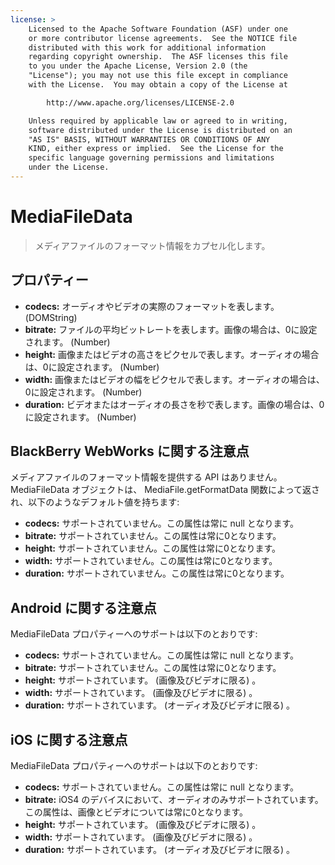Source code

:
 ```yaml
---
license: >
    Licensed to the Apache Software Foundation (ASF) under one
    or more contributor license agreements.  See the NOTICE file
    distributed with this work for additional information
    regarding copyright ownership.  The ASF licenses this file
    to you under the Apache License, Version 2.0 (the
    "License"); you may not use this file except in compliance
    with the License.  You may obtain a copy of the License at

        http://www.apache.org/licenses/LICENSE-2.0

    Unless required by applicable law or agreed to in writing,
    software distributed under the License is distributed on an
    "AS IS" BASIS, WITHOUT WARRANTIES OR CONDITIONS OF ANY
    KIND, either express or implied.  See the License for the
    specific language governing permissions and limitations
    under the License.
---
```


MediaFileData
=============

> メディアファイルのフォーマット情報をカプセル化します。

プロパティー
----------

- __codecs:__ オーディオやビデオの実際のフォーマットを表します。 (DOMString)
- __bitrate:__ ファイルの平均ビットレートを表します。画像の場合は、0に設定されます。 (Number)
- __height:__ 画像またはビデオの高さをピクセルで表します。オーディオの場合は、0に設定されます。 (Number)
- __width:__ 画像またはビデオの幅をピクセルで表します。オーディオの場合は、0に設定されます。 (Number)
- __duration:__ ビデオまたはオーディオの長さを秒で表します。画像の場合は、0に設定されます。 (Number)

BlackBerry WebWorks に関する注意点
--------------------------
メディアファイルのフォーマット情報を提供する API はありません。 MediaFileData オブジェクトは、 MediaFile.getFormatData 関数によって返され、以下のようなデフォルト値を持ちます:

- __codecs:__ サポートされていません。この属性は常に null となります。
- __bitrate:__ サポートされていません。この属性は常に0となります。
- __height:__ サポートされていません。この属性は常に0となります。
- __width:__ サポートされていません。この属性は常に0となります。
- __duration:__ サポートされていません。この属性は常に0となります。

Android に関する注意点
--------------
MediaFileData プロパティーへのサポートは以下のとおりです:

- __codecs:__ サポートされていません。この属性は常に null となります。
- __bitrate:__ サポートされていません。この属性は常に0となります。
- __height:__ サポートされています。 (画像及びビデオに限る) 。
- __width:__ サポートされています。 (画像及びビデオに限る) 。
- __duration:__ サポートされています。 (オーディオ及びビデオに限る) 。

iOS に関する注意点
----------
MediaFileData プロパティーへのサポートは以下のとおりです:

- __codecs:__ サポートされていません。この属性は常に null となります。
- __bitrate:__ iOS4 のデバイスにおいて、オーディオのみサポートされています。この属性は、画像とビデオについては常に0となります。
- __height:__ サポートされています。 (画像及びビデオに限る) 。
- __width:__ サポートされています。 (画像及びビデオに限る) 。
- __duration:__ サポートされています。 (オーディオ及びビデオに限る) 。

========================================================================

**Exercise description**
Give the listing again word for word, but drop every picture.

**Answer to this problem**
Source code

:
 ```yaml
---
license: >
    Licensed to the Apache Software Foundation (ASF) under one
    or more contributor license agreements.  See the NOTICE file
    distributed with this work for additional information
    regarding copyright ownership.  The ASF licenses this file
    to you under the Apache License, Version 2.0 (the
    "License"); you may not use this file except in compliance
    with the License.  You may obtain a copy of the License at

        http://www.apache.org/licenses/LICENSE-2.0

    Unless required by applicable law or agreed to in writing,
    software distributed under the License is distributed on an
    "AS IS" BASIS, WITHOUT WARRANTIES OR CONDITIONS OF ANY
    KIND, either express or implied.  See the License for the
    specific language governing permissions and limitations
    under the License.
---
```


MediaFileData
=============

> メディアファイルのフォーマット情報をカプセル化します。

プロパティー
----------

- __codecs:__ オーディオやビデオの実際のフォーマットを表します。 (DOMString)
- __bitrate:__ ファイルの平均ビットレートを表します。画像の場合は、0に設定されます。 (Number)
- __height:__ 画像またはビデオの高さをピクセルで表します。オーディオの場合は、0に設定されます。 (Number)
- __width:__ 画像またはビデオの幅をピクセルで表します。オーディオの場合は、0に設定されます。 (Number)
- __duration:__ ビデオまたはオーディオの長さを秒で表します。画像の場合は、0に設定されます。 (Number)

BlackBerry WebWorks に関する注意点
--------------------------
メディアファイルのフォーマット情報を提供する API はありません。 MediaFileData オブジェクトは、 MediaFile.getFormatData 関数によって返され、以下のようなデフォルト値を持ちます:

- __codecs:__ サポートされていません。この属性は常に null となります。
- __bitrate:__ サポートされていません。この属性は常に0となります。
- __height:__ サポートされていません。この属性は常に0となります。
- __width:__ サポートされていません。この属性は常に0となります。
- __duration:__ サポートされていません。この属性は常に0となります。

Android に関する注意点
--------------
MediaFileData プロパティーへのサポートは以下のとおりです:

- __codecs:__ サポートされていません。この属性は常に null となります。
- __bitrate:__ サポートされていません。この属性は常に0となります。
- __height:__ サポートされています。 (画像及びビデオに限る) 。
- __width:__ サポートされています。 (画像及びビデオに限る) 。
- __duration:__ サポートされています。 (オーディオ及びビデオに限る) 。

iOS に関する注意点
----------
MediaFileData プロパティーへのサポートは以下のとおりです:

- __codecs:__ サポートされていません。この属性は常に null となります。
- __bitrate:__ iOS4 のデバイスにおいて、オーディオのみサポートされています。この属性は、画像とビデオについては常に0となります。
- __height:__ サポートされています。 (画像及びビデオに限る) 。
- __width:__ サポートされています。 (画像及びビデオに限る) 。
- __duration:__ サポートされています。 (オーディオ及びビデオに限る) 。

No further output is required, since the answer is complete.